Making Sunday Special
This past week the idea of Sabbath was brought up in one of my Bible studies. It’s not the first time that I have considered the idea of Sabbath. Throughout most of my life I have spent significant time considering how to appropriately honor the Sabbath. When I was in high school my parents started something they titled “Making Sunday Special", a Saturday evening dinnertime celebration that centered around looking forward to Sunday. There were often miniature liturgies, silly scripts, tiny trinkets and poppers to explode in the closing of the gathering. What is of note in this celebration and ceremony that they created was that they didn’t wait until the Sabbath to actually start to focus on the Sabbath. They started the day before to prepare our hearts and minds.

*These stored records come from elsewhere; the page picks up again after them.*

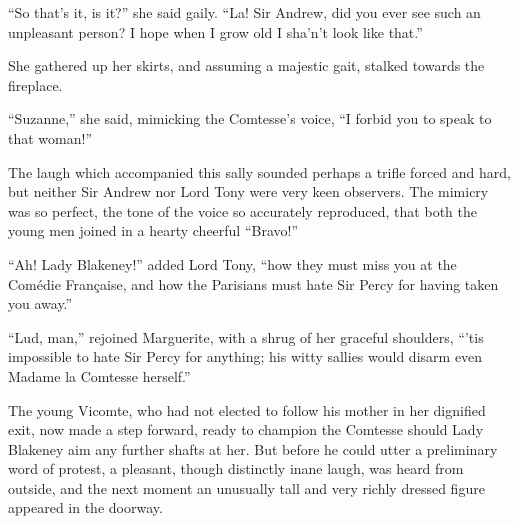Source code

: \enquote{So that's it, is it?} she said gaily. \enquote{La! Sir Andrew, did you ever see such an unpleasant person? I hope when I grow old I sha'n’t look like that.}

She gathered up her skirts, and assuming a majestic gait, stalked towards the fireplace.

\enquote{Suzanne,} she said, mimicking the Comtesse's voice, \enquote{I forbid you to speak to that woman!}

The laugh which accompanied this sally sounded perhaps a trifle forced and hard, but neither Sir Andrew nor Lord Tony were very keen observers. The mimicry was so perfect, the tone of the voice so accurately reproduced, that both the young men joined in a hearty cheerful \enquote{Bravo!}

\enquote{Ah! Lady Blakeney!} added Lord Tony, \enquote{how they must miss you at the Comédie Française, and how the Parisians must hate Sir Percy for having taken you away.}

\enquote{Lud, man,} rejoined Marguerite, with a shrug of her graceful shoul\-ders, \enquote{’tis impossible to hate Sir Percy for anything; his witty sallies would disarm even Madame la Comtesse herself.}

The young Vicomte, who had not elected to follow his mother in her dignified exit, now made a step forward, ready to champion the Comtesse should Lady Blakeney aim any further shafts at her. But before he could utter a preliminary word of protest, a pleasant, though distinctly inane laugh, was heard from outside, and the next moment an unusually tall and very richly dressed figure appeared in the doorway.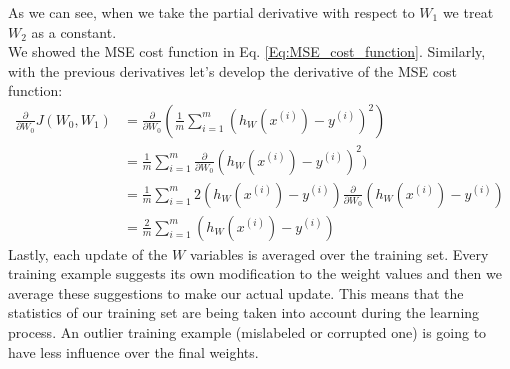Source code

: As we can see, when we take the partial derivative with respect to $W_1$ we treat $W_2$ as a constant.\\
We showed the MSE cost function in Eq. \ref{Eq:MSE_cost_function}. Similarly, with the previous derivatives let's develop the derivative of the MSE cost function:
\begin{align*}
\frac{\partial}{\partial W_0}J(W_0,W_1) &= \frac{\partial}{\partial W_0}(\frac{1}{m}\sum_{i=1}^m (h_W(x^{(i)})-y^{(i)})^2)\\
&= \frac{1}{m}\sum_{i=1}^m \frac{\partial}{\partial W_0}(h_W(x^{(i)})-y^{(i)})^2)\\
&= \frac{1}{m}\sum_{i=1}^m 2(h_W(x^{(i)})-y^{(i)})\frac{\partial}{\partial W_0}(h_W(x^{(i)})-y^{(i)})\\
&= \frac{2}{m}\sum_{i=1}^m(h_W(x^{(i)})-y^{(i)})
\end{align*}
Lastly, each update of the $W$ variables is averaged over the training set. Every training example suggests its own modification to the weight values and then we average these suggestions to make our actual update. This means that the statistics of our training set are being taken into account during the learning process. An outlier training example (mislabeled or corrupted one) is going to have less influence over the final weights. \cite{mccormickml} \\
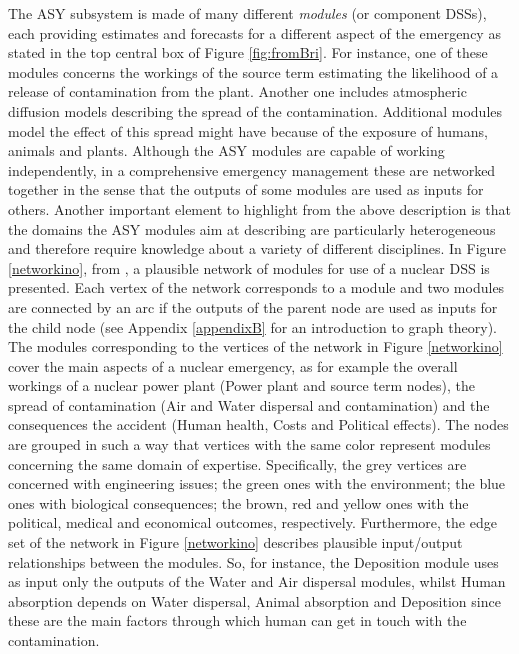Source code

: The ASY subsystem is made of many different \textit{modules} (or component DSSs), each providing estimates and forecasts for a different aspect of the emergency as stated in the top central box of Figure \ref{fig:fromBri}. For instance, one of these modules concerns the workings of the source term estimating the likelihood of a release of contamination from the plant. Another one includes atmospheric diffusion models describing the spread of the contamination. Additional modules model the effect of this spread might have because of the exposure of  humans, animals and plants. Although the ASY modules are capable of working independently, in a comprehensive emergency management these are networked together in the sense that the outputs of some modules are used as inputs for others. Another important element to highlight from the above description is that the domains the ASY modules aim at describing are particularly heterogeneous and therefore require knowledge about a variety of different disciplines. In Figure \ref{networkino}, from \citet{Leonelli2013},  a plausible network of modules for use of a nuclear DSS is presented. Each vertex of the network corresponds to a module and two modules are connected by an arc if the outputs of the parent node are used as inputs for the child node (see Appendix \ref{appendixB} for an introduction to graph theory). The modules corresponding to the vertices of the network in Figure \ref{networkino} cover the main aspects of a nuclear emergency, as for example the overall workings of a nuclear power plant (Power plant and source term nodes), the spread of contamination (Air and Water dispersal and contamination) and the consequences the accident (Human health, Costs and Political effects). The nodes are grouped in such a way that vertices with the same color represent modules concerning the same domain of expertise. Specifically, the grey vertices are concerned with engineering issues; the green ones with the environment; the blue ones with biological consequences; the brown, red and yellow ones with the political, medical and economical outcomes, respectively. Furthermore, the edge set of the network in Figure \ref{networkino} describes plausible input/output relationships between the modules. So, for instance, the Deposition module uses as input only the outputs of the Water and Air dispersal modules, whilst Human absorption depends on Water dispersal, Animal absorption and Deposition since these are the main factors through which human can get in touch with the contamination. 
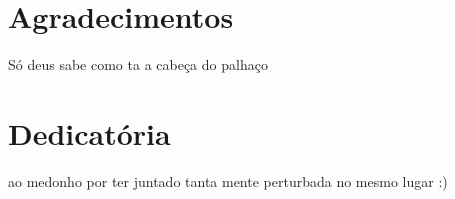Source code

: \chapter*{Agradecimentos}
Só deus sabe como ta a cabeça do palhaço

\chapter*{Dedicatória}
ao medonho por ter juntado tanta mente perturbada no mesmo lugar :)

\newpage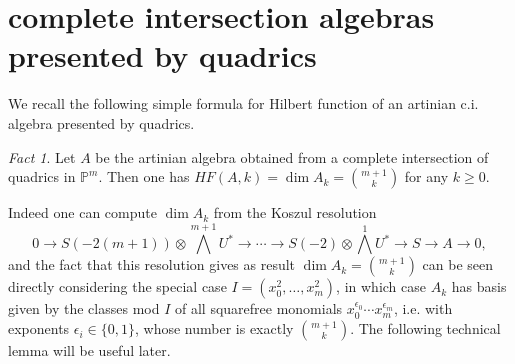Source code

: \documentclass[10pt, a4paper]{amsart}
\theoremstyle{plain}
\theoremstyle{definition}
\theoremstyle{remark}
\newtheorem*{fact}{Fact}
\def\PP{\mathbb{P}}
\begin{document}
 \section{complete intersection algebras presented by quadrics}\label{sec:d=2}
 We recall the following simple formula for Hilbert function of an artinian c.i. algebra presented by quadrics. 
 \begin{fact}\label{fact:HF} Let $A$ be the artinian algebra obtained from a complete intersection of quadrics in $\PP^m$. Then one has $HF(A,k)=\dim A_k={m+1\choose k}$ for any $k\geq 0$.
 \end{fact}
Indeed one can compute $\dim A_k$ from the Koszul resolution
 $$0\to S(-2(m+1))\otimes \bigwedge^{m+1}U^\ast\to \cdots\to S(-2)\otimes \bigwedge^1U^\ast\to S\to A\to 0,$$ and
  the fact that this resolution gives as result $\dim A_k={m+1\choose k}$ can be seen directly considering the special case $I=(x_0^2,\ldots,x_m^2)$, in which case $A_k$ has basis given by the classes mod $I$ of all squarefree monomials $x_0^{\epsilon_0}\cdots x_m^{\epsilon_m}$, i.e. with exponents  $\epsilon_i\in\{0,1\}$, whose number is exactly ${m+1\choose k}$. 
\vskip2mm
 The following technical lemma will be useful later.
\end{document}
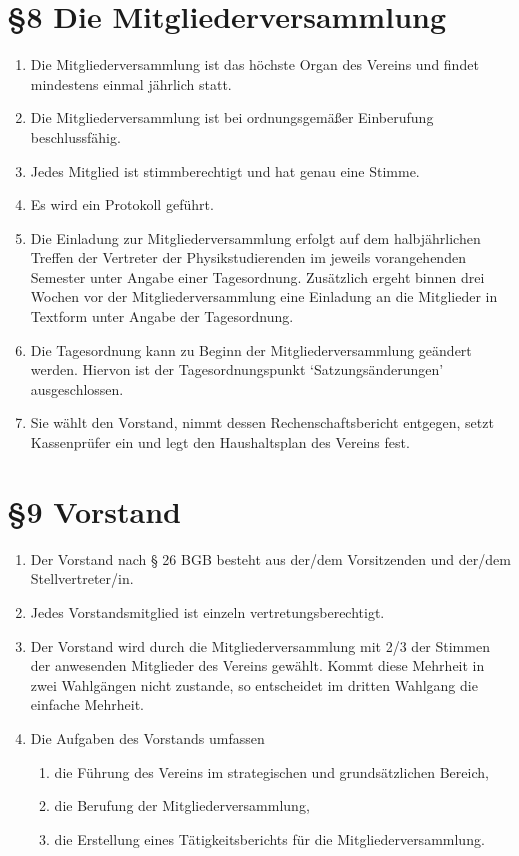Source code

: \documentclass[ngerman]{article}
\begin{document}
\section*{§8 Die Mitgliederversammlung}
\begin{enumerate}
 \item Die Mitgliederversammlung ist das höchste Organ des Vereins und findet mindestens einmal jährlich statt.
 \item Die Mitgliederversammlung ist bei ordnungsgemäßer Einberufung beschlussfähig.
 \item Jedes Mitglied ist stimmberechtigt und hat genau eine Stimme.
 \item Es wird ein Protokoll geführt.
 \item Die Einladung zur Mitgliederversammlung erfolgt auf dem halbjährlichen Treffen der Vertreter der Physikstudierenden im jeweils vorangehenden Semester unter Angabe einer Tagesordnung. Zusätzlich ergeht binnen drei Wochen vor der Mitgliederversammlung eine Einladung an die Mitglieder in Textform unter Angabe der Tagesordnung.
 \item Die Tagesordnung kann zu Beginn der Mitgliederversammlung geändert werden. Hiervon ist der Tagesordnungspunkt `Satzungsänderungen' ausgeschlossen.
 \item Sie wählt den Vorstand, nimmt dessen Rechenschaftsbericht entgegen, setzt Kassenprüfer ein und legt den Haushaltsplan des Vereins fest.
\end{enumerate}


\section*{§9 Vorstand}
\begin{enumerate}
 \item Der Vorstand nach § 26 BGB besteht aus der/dem Vorsitzenden und der/dem Stellvertreter/in.
 \item Jedes Vorstandsmitglied ist einzeln vertretungsberechtigt.
 \item Der Vorstand wird durch die Mitgliederversammlung mit 2/3 der Stimmen der anwesenden Mitglieder des Vereins gewählt. Kommt diese Mehrheit in zwei Wahlgängen nicht zustande, so entscheidet im dritten Wahlgang die einfache Mehrheit.
 \item Die Aufgaben des Vorstands umfassen
  \begin{enumerate}
   \item die Führung des Vereins im strategischen und grundsätzlichen Bereich,
   \item die Berufung der Mitgliederversammlung,
   \item die Erstellung eines Tätigkeitsberichts für die Mitgliederversammlung.
  \end{enumerate}
\end{enumerate}
\end{document}

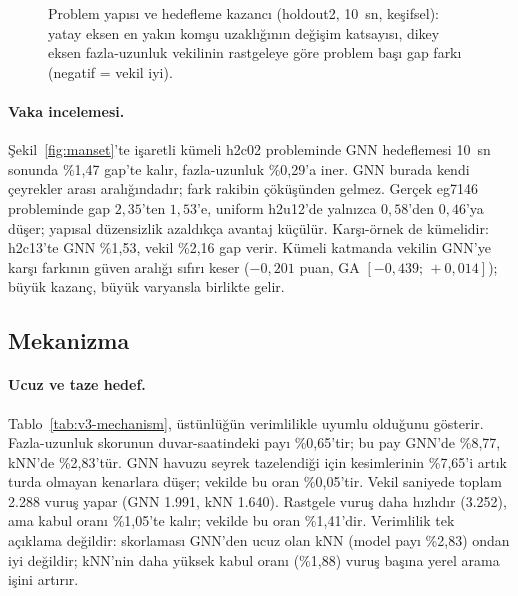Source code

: \begin{figure}[!htbp]
\centering

\caption{Problem yapısı ve hedefleme kazancı (holdout2, 10~sn, keşifsel): yatay eksen en yakın komşu uzaklığının değişim katsayısı, dikey eksen fazla-uzunluk vekilinin rastgeleye göre problem başı gap farkı (negatif = vekil iyi).}
\label{fig:v4-structure}
\end{figure}



\paragraph{Vaka incelemesi.}
Şekil~\ref{fig:manset}'te işaretli kümeli h2c02 probleminde GNN hedeflemesi 10~sn sonunda \%1,47 gap'te kalır, fazla-uzunluk \%0,29'a iner.
GNN burada kendi çeyrekler arası aralığındadır; fark rakibin çöküşünden
gelmez. Gerçek eg7146
probleminde gap $2{,}35$'ten $1{,}53$'e, uniform h2u12'de yalnızca $0{,}58$'den $0{,}46$'ya
düşer; yapısal düzensizlik azaldıkça avantaj küçülür.
Karşı-örnek de kümelidir: h2c13'te GNN \%1,53, vekil \%2,16 gap verir.
Kümeli katmanda vekilin GNN'ye karşı farkının güven aralığı sıfırı keser ($-0{,}201$ puan, GA
$[-0{,}439;\,+0{,}014]$); büyük kazanç, büyük varyansla birlikte gelir.

\subsection{Mekanizma}\label{sec:bulgular-mekanizma}

\paragraph{Ucuz ve taze hedef.}
Tablo~\ref{tab:v3-mechanism}, üstünlüğün verimlilikle uyumlu olduğunu gösterir.
Fazla-uzunluk skorunun duvar-saatindeki payı \%0,65'tir; bu pay GNN'de \%8,77, kNN'de
\%2,83'tür.
GNN havuzu seyrek tazelendiği için kesimlerinin \%7,65'i artık turda olmayan kenarlara düşer;
vekilde bu oran \%0,05'tir.
Vekil saniyede toplam 2.288 vuruş yapar (GNN 1.991, kNN 1.640).
Rastgele vuruş daha hızlıdır (3.252), ama kabul oranı \%1,05'te kalır; vekilde bu oran
\%1,41'dir.
Verimlilik tek açıklama değildir: skorlaması GNN'den ucuz olan kNN (model payı \%2,83) ondan iyi
değildir; kNN'nin daha yüksek kabul oranı (\%1,88) vuruş başına yerel arama işini artırır.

As I’m engaging with truly looking at the commandments that God delivered to Moses and the Israelites I was struck with the question: What does keeping the Sabbath holy truly look like in a modern era? Truthfully, I think this is the commandment that I make excuses to get around the most. In a fast paced world where it seems every minute is meant to move you forward—and if you are standing still you might as well be moving backward—it feels uncomfortable to consider what God is really asking of me on the Sabbath.
I don’t have the answers yet, and there are many opinions on what honoring the Sabbath should look like. But this weekend I decided to take a step towards intentionally holding the Sabbath to a slower pace in my otherwise overly productive life. So yesterday I did all the laundry. My thought process was, if I do all the laundry then tomorrow it will be one less thing that I feel I’m getting behind on if I slow down. But as I continued to do load after load of the family’s washing, I noticed a rhythm of preparation that I hadn’t anticipated. Wash, dry, fold, put away. With each step that was carried out I was made aware of a preparation for the Sabbath.
Perhaps, the seed my parents planted all those years ago of starting on Saturday to prepare to celebrate Sunday was reviving itself within my soul. Could God be asking me to not just slow down on Sunday (leaving me stressed and feeling behind) but instead to prepare my heart and mind before the Sabbath? That in preparing I am able to rest without the distraction of work piling up and be more completely in the presence of the one I so often say, just give me a few more minutes to get this done before I pay attention to you.